→ **TASK DETAILS**:
Lines below that include "with" are the answer; copy each one.

*** Opening RECORDS FOR THE EXERCISE ***

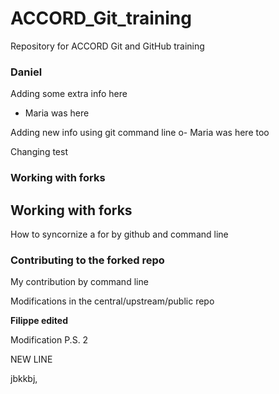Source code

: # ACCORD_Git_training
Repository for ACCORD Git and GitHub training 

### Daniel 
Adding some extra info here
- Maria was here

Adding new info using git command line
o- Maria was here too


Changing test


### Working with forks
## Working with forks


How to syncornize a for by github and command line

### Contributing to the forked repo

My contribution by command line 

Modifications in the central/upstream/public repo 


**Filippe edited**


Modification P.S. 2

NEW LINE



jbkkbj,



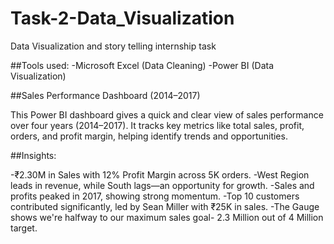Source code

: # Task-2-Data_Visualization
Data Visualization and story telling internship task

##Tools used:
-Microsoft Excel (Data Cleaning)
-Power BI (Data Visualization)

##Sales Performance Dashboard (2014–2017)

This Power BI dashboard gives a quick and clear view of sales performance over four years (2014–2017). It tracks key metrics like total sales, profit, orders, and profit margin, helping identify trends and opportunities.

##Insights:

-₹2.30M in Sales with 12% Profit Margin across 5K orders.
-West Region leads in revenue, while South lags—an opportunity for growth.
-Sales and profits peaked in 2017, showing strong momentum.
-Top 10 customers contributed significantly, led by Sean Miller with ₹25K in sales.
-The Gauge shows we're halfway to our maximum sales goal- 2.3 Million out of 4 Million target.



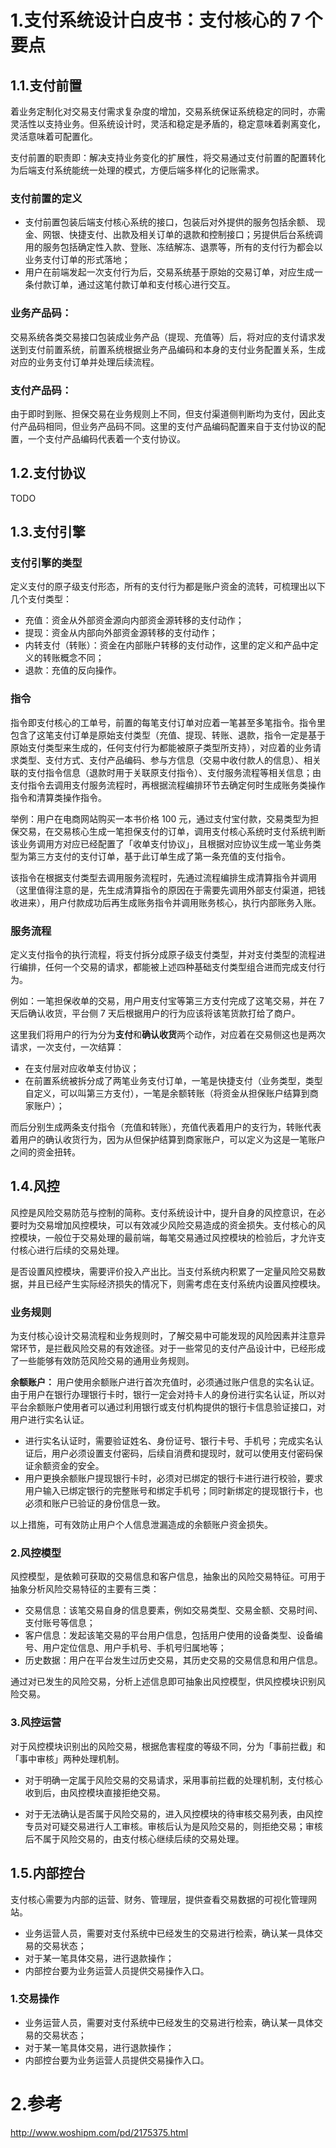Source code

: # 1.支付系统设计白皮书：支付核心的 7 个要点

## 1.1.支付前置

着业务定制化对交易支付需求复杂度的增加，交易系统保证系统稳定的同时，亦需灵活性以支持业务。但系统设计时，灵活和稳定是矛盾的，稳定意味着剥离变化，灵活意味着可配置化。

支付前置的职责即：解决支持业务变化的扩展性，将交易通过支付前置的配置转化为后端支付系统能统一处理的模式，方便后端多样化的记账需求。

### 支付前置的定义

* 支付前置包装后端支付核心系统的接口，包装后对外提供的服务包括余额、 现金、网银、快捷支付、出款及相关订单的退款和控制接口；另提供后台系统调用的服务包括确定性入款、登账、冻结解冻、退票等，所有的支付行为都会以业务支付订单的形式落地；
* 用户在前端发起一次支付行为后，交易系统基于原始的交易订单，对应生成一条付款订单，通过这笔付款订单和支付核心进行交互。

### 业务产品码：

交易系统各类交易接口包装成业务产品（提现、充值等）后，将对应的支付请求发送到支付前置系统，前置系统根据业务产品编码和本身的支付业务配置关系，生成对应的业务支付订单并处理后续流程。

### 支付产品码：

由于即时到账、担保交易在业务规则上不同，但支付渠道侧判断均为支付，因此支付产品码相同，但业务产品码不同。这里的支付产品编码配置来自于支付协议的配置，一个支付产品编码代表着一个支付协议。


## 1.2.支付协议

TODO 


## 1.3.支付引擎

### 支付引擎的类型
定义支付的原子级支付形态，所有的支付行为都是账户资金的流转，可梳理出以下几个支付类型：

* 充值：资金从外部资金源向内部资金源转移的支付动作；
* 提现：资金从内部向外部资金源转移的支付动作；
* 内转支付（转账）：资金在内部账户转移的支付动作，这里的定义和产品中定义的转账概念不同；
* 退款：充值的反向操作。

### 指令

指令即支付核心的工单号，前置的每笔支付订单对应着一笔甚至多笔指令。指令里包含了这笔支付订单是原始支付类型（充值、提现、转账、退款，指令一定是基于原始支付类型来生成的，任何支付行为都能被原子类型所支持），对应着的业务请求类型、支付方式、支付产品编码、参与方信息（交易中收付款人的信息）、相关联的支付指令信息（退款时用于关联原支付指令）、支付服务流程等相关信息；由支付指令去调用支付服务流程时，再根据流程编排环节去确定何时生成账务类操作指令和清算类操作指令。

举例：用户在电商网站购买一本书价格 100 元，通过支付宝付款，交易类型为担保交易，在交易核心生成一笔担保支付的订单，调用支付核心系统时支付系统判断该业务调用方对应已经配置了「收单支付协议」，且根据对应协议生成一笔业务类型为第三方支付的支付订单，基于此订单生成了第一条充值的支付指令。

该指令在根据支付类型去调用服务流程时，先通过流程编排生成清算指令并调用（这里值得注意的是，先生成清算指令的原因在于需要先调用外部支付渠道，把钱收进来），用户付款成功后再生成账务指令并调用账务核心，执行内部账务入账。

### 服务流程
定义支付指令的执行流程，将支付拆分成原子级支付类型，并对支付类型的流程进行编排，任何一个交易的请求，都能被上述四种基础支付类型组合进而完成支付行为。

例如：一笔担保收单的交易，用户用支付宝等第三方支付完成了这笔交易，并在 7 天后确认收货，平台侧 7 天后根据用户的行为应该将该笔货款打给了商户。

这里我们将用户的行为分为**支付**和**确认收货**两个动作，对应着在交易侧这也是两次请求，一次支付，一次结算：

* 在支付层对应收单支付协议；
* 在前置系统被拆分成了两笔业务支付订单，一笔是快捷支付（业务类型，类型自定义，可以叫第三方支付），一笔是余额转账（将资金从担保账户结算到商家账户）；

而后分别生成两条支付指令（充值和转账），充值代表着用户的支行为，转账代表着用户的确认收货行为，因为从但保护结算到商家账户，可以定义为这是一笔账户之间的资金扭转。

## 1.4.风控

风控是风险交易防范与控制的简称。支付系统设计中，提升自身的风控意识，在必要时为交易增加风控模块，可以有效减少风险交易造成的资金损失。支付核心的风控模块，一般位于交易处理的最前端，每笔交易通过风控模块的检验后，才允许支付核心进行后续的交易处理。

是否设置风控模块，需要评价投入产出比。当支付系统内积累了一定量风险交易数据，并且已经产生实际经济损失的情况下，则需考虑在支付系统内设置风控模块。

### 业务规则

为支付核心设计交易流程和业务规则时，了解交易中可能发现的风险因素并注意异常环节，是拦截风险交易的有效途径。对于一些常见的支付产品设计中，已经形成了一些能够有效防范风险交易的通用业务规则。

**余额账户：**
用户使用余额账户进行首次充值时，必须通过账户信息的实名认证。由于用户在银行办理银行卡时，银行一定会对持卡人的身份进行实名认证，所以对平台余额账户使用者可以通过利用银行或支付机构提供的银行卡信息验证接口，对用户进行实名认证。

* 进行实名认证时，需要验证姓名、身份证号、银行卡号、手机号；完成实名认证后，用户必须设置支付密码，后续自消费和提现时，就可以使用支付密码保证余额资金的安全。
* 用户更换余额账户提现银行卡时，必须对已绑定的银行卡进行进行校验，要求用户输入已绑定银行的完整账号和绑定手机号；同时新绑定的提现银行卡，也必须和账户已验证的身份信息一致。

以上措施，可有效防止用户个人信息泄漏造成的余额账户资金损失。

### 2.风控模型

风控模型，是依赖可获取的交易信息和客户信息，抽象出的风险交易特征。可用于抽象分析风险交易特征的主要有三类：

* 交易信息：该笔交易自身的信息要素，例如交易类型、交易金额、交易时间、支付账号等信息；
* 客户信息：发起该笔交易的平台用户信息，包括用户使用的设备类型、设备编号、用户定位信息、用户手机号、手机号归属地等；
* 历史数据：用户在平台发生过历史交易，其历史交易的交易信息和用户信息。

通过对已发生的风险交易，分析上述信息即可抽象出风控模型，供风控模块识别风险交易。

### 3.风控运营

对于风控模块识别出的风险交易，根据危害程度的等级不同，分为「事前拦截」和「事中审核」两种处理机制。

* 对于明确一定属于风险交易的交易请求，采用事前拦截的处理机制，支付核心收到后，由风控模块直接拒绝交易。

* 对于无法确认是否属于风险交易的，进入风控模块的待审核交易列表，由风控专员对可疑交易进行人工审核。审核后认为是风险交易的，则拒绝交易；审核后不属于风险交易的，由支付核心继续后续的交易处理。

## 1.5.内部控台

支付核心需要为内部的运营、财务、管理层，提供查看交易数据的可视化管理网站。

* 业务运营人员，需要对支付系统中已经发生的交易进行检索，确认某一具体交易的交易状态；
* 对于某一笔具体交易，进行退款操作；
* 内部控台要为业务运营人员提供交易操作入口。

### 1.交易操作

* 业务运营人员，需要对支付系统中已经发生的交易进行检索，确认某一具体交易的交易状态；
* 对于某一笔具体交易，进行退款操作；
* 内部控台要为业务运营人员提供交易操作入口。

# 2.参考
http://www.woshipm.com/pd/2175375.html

*** Closing RECORDS FOR THE EXERCISE ***
*** Opening RECORDS FOR THE EXERCISE ***

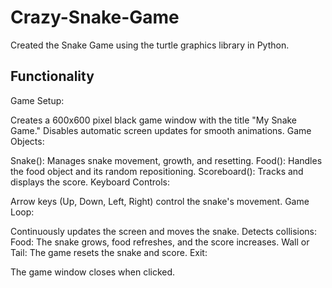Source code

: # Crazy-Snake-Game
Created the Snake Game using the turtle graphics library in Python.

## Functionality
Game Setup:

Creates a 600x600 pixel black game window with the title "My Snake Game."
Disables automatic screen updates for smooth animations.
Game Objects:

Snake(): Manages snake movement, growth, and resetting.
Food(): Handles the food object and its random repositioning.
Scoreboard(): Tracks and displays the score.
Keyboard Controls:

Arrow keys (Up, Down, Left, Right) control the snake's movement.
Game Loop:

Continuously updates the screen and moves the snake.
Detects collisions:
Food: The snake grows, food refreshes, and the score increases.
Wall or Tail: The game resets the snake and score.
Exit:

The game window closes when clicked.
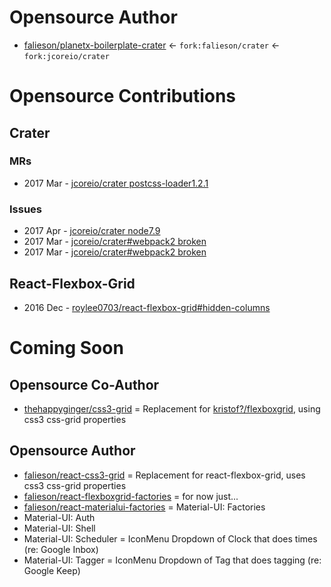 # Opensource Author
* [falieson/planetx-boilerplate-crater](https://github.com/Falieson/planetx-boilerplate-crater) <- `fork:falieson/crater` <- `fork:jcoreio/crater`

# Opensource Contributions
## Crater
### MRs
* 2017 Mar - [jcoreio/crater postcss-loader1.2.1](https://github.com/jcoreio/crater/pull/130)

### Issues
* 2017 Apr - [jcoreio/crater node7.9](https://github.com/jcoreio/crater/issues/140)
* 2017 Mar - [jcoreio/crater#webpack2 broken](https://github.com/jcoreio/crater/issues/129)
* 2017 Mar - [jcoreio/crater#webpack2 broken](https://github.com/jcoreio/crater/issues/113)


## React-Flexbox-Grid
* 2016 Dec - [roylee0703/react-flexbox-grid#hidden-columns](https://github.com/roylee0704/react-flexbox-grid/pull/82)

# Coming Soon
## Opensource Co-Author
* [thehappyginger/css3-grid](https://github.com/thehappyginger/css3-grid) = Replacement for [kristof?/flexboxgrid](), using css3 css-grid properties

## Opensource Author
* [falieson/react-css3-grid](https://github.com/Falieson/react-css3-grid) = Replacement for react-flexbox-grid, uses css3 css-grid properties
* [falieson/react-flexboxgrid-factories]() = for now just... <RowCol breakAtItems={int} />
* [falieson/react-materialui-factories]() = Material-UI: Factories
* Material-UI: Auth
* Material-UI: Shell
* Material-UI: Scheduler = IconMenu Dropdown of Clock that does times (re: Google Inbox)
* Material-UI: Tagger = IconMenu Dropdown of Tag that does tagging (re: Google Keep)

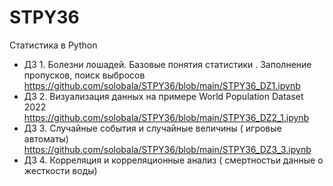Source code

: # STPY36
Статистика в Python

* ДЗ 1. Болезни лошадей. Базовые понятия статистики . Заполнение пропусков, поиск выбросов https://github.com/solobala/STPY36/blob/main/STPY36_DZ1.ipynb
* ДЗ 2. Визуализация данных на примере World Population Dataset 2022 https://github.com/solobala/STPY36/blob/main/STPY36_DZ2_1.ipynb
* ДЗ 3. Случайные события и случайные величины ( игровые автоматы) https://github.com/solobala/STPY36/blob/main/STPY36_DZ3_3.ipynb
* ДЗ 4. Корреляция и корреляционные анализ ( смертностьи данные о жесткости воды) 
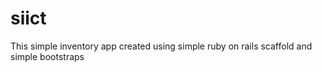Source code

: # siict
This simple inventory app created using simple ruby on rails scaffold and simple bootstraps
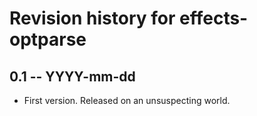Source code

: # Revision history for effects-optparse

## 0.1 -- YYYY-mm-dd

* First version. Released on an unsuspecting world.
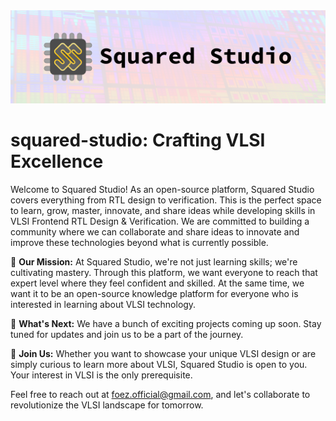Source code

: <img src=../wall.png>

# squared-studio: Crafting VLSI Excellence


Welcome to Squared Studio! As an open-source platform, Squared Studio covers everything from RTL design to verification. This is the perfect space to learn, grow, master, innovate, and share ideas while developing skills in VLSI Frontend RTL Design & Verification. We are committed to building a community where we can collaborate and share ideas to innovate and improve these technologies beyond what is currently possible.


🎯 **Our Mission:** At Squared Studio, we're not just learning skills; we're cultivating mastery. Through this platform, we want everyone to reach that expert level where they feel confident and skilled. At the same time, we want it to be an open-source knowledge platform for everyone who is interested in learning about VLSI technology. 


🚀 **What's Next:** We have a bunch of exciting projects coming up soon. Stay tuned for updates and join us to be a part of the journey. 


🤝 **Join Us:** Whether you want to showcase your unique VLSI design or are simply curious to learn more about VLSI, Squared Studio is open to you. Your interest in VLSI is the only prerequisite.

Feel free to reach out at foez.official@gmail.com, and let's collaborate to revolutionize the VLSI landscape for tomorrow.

*** Closing RECORDS FOR THE EXERCISE ***

→ **ANSWER FOR THE TASK**:
### Working with forks
## Working with forks
-₹2.30M in Sales with 12% Profit Margin across 5K orders.
-Top 10 customers contributed significantly, led by Sean Miller with ₹25K in sales.
Creates a 600x600 pixel black game window with the title "My Snake Game."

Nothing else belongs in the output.